I am ashamed of my indifference to war, peace and human's right. For me war was just a term to describe historical events and we learn it from all the facts and figures in books. When was the war started, how many people died, which country won the war... It's all about rigid, lifeless and scary data. When I got to read, see and feel the fear, significance, sacrifice and consequence of a war, I am speechless. I have been taking peace, health, freedom and everything in my life for granted.

I visited Nanjing Massacre Memorial Hall (侵华日军南京大屠杀遇难同胞纪念馆) in Nanjing a few years ago. There were statues, sculptures, pictures, data, stories and even human skulls displayed in the museum to remind the successors the pain of war. Perhaps I was too young to appreciate the silent reminders and dreary stories of the ancestors, it didn't bring out the conscious and gratefulness in me. I was just complaining about the boredom of history and the weather. Until I meet Aung San Suu Kyi and Anne Frank. 

The world is getting crazier and human's hearts are getting colder. We don't need silly war and stupid quarrel between nations or between men anymore. Aren't we always saying we are at a modern and civilized era now? 

Anne, do you know?

If Anne is alive now, I believe she will be an avid blogger. As she mentioned to Kitty,
I hope I will be able to confide everything to you, as I have never been able to confide in anyone, and I hope you will be a great source of comfort and support.
Writing in a diary is a really strange experience for someone like me. Not only because I've never written anything before, but also because it seems to me that later neither I nor anyone else will be interested in the musings of a thirteen-year-old schoolgirl. Oh well, it doesn't matter, I feel like writing, and I have an even greater need to get all kinds of things off my chest.
Paper has more patience than people.
Well well, Anne, do you know millions of people had read/is reading/ will read your little diary? How will you react to this unexpected fame of your little kitty? And Anne, I agree with you, paper has more patience than people. Everyone is so busy, including myself. Oh and we don't write so much nowadays, we type and blog to share our thoughts.

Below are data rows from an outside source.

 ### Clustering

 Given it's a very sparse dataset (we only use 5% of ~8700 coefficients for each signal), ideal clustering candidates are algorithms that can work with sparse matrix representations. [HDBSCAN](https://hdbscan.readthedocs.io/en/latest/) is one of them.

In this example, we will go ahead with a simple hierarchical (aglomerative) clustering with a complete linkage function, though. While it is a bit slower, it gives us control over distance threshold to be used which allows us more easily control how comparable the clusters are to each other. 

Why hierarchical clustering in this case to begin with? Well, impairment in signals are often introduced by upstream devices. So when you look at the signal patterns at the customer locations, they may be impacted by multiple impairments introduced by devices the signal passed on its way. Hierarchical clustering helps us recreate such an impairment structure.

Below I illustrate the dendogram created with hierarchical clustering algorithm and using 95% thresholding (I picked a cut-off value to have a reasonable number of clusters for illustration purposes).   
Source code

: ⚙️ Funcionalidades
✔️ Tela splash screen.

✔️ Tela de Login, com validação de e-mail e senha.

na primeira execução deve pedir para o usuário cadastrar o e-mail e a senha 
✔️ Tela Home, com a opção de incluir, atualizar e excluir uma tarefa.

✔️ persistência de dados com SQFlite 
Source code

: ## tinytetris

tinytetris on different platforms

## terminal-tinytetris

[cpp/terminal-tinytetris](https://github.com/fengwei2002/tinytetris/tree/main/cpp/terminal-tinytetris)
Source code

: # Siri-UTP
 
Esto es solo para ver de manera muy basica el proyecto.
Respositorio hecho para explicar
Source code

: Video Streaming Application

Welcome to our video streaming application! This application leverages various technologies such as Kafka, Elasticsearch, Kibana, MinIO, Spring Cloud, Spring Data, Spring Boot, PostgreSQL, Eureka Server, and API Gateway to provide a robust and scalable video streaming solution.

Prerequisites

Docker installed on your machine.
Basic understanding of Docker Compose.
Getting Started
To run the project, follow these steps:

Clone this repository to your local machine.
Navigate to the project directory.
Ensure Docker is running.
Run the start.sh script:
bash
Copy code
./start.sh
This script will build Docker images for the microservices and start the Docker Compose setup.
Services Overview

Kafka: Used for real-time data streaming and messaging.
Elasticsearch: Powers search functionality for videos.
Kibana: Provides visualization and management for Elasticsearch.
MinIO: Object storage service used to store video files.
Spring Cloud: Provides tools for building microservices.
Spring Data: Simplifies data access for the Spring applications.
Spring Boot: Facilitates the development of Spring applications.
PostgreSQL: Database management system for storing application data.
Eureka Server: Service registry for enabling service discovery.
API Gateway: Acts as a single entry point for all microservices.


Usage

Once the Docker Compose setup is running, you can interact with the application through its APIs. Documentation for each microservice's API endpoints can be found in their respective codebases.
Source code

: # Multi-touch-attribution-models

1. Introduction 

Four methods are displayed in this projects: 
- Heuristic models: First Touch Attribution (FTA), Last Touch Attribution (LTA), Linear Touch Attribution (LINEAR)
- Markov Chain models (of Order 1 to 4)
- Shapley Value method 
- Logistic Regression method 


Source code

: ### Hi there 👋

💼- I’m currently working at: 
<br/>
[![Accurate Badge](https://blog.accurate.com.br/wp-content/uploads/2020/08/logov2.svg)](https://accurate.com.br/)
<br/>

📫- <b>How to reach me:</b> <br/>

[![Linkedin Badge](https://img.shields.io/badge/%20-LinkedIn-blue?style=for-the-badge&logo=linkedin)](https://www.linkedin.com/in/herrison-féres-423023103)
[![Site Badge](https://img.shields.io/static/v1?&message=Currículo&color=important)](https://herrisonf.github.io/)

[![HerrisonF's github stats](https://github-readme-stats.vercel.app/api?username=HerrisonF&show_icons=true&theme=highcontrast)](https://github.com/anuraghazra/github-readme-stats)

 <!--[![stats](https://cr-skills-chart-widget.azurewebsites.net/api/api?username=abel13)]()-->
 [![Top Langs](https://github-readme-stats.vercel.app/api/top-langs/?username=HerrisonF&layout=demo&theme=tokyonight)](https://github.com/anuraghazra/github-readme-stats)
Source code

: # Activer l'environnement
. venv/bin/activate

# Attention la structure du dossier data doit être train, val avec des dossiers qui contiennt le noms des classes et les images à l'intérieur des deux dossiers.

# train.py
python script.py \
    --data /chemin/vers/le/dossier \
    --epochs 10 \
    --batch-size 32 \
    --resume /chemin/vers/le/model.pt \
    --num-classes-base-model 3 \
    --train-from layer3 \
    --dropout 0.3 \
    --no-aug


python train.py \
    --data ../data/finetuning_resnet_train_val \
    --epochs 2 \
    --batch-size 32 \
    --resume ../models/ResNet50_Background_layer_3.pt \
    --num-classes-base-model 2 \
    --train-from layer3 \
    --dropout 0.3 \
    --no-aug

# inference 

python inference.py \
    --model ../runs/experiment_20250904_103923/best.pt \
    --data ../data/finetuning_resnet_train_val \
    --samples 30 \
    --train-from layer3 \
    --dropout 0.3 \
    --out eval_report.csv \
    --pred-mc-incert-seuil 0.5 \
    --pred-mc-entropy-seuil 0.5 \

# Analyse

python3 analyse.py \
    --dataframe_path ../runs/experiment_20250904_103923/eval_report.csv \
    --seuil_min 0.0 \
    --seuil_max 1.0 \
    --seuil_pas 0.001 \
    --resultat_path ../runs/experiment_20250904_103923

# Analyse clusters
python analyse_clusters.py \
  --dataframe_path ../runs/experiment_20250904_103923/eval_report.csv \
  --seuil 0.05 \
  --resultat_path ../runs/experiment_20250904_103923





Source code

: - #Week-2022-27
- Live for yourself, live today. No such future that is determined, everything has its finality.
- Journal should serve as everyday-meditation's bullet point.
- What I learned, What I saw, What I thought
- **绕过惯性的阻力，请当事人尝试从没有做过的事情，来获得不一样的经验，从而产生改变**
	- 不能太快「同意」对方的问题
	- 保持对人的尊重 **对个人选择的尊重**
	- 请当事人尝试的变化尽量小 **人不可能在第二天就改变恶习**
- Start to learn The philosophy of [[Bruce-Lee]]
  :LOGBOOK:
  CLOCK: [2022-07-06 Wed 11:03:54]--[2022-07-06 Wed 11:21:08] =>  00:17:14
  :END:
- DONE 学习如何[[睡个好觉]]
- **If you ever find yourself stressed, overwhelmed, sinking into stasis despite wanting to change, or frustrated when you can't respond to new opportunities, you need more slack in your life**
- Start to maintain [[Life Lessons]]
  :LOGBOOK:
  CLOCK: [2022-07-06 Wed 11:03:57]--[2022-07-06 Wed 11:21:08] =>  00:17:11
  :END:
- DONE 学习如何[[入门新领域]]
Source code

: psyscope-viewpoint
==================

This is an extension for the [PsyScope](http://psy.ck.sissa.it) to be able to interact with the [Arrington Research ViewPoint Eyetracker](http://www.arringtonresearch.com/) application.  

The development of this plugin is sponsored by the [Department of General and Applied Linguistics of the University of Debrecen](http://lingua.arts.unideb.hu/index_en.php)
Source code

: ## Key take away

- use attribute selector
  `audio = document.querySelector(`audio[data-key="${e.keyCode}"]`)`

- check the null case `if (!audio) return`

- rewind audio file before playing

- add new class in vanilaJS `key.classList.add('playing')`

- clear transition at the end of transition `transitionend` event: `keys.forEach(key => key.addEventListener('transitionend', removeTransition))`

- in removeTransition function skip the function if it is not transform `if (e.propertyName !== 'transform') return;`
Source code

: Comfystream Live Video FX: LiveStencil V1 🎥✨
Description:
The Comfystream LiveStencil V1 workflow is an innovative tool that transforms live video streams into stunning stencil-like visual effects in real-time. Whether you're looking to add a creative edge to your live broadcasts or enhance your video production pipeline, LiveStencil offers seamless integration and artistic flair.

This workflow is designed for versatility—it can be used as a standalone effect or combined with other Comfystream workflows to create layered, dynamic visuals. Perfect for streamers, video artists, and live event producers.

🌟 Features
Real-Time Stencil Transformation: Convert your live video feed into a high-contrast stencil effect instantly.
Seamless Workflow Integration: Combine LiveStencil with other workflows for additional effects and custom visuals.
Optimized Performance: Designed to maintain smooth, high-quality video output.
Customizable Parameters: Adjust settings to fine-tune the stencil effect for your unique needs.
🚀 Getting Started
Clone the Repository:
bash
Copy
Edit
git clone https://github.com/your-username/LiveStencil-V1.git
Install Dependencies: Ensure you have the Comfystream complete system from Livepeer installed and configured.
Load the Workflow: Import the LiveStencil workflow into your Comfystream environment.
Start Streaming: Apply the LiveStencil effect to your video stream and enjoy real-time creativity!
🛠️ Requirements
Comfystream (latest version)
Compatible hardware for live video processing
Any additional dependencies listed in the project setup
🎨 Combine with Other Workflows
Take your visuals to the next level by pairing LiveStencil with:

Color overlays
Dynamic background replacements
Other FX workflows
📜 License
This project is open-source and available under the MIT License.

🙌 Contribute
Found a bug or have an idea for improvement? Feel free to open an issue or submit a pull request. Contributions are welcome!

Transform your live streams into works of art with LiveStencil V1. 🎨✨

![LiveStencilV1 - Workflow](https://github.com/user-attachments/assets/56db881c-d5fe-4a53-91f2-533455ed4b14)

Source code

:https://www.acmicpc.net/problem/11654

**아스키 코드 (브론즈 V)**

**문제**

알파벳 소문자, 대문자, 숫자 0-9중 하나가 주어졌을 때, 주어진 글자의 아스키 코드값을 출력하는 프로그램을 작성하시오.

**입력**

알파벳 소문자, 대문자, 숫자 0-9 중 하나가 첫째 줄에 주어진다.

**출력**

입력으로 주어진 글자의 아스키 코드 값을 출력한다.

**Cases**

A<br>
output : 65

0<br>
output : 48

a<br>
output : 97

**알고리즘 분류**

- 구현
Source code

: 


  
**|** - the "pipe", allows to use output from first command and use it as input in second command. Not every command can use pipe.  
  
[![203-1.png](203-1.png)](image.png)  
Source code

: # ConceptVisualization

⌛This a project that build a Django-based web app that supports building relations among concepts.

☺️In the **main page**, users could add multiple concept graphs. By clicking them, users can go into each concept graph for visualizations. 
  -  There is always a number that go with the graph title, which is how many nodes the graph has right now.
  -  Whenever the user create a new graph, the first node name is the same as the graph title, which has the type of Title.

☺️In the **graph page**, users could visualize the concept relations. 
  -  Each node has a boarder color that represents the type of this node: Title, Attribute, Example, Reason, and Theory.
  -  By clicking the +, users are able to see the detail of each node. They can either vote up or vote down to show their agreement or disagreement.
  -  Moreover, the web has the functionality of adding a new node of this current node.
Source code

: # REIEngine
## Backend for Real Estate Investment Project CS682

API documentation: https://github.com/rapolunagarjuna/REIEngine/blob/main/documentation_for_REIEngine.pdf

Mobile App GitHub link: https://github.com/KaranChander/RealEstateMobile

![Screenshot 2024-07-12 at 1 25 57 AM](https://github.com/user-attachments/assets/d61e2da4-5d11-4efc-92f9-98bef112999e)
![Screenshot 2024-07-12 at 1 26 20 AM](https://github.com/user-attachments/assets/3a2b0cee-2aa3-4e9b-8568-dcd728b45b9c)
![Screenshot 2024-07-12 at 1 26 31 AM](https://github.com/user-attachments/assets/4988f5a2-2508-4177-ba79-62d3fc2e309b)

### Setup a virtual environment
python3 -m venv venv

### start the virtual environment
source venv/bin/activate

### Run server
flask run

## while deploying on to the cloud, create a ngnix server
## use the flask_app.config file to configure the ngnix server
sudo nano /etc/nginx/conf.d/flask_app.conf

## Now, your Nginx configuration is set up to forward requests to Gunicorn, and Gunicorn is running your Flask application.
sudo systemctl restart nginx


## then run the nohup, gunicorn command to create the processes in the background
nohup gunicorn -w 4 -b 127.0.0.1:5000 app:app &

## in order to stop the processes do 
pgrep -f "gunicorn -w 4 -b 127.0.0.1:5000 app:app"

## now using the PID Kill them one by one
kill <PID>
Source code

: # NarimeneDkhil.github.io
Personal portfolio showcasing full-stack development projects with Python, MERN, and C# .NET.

Anne, thank you for reminding me to believe in writing. I used to care so much about who has read my blog, how many page views I got everyday, and I used to be so sad for not getting any response from my readers. but in fact, who cares about those things? When time goes by I realize age views are just rigid, lifeless and insignificant data. The main point is, I feel like writing, and I have an even greater need to get all kinds of things off my chest. Of course, if people read your work and agree with you, share the same thought and interest with you, that will be a true bonus.

I still have half of the book to read and a few movie adaptations of the book to watch. I am sure they will inspire me even more. Till then, take care.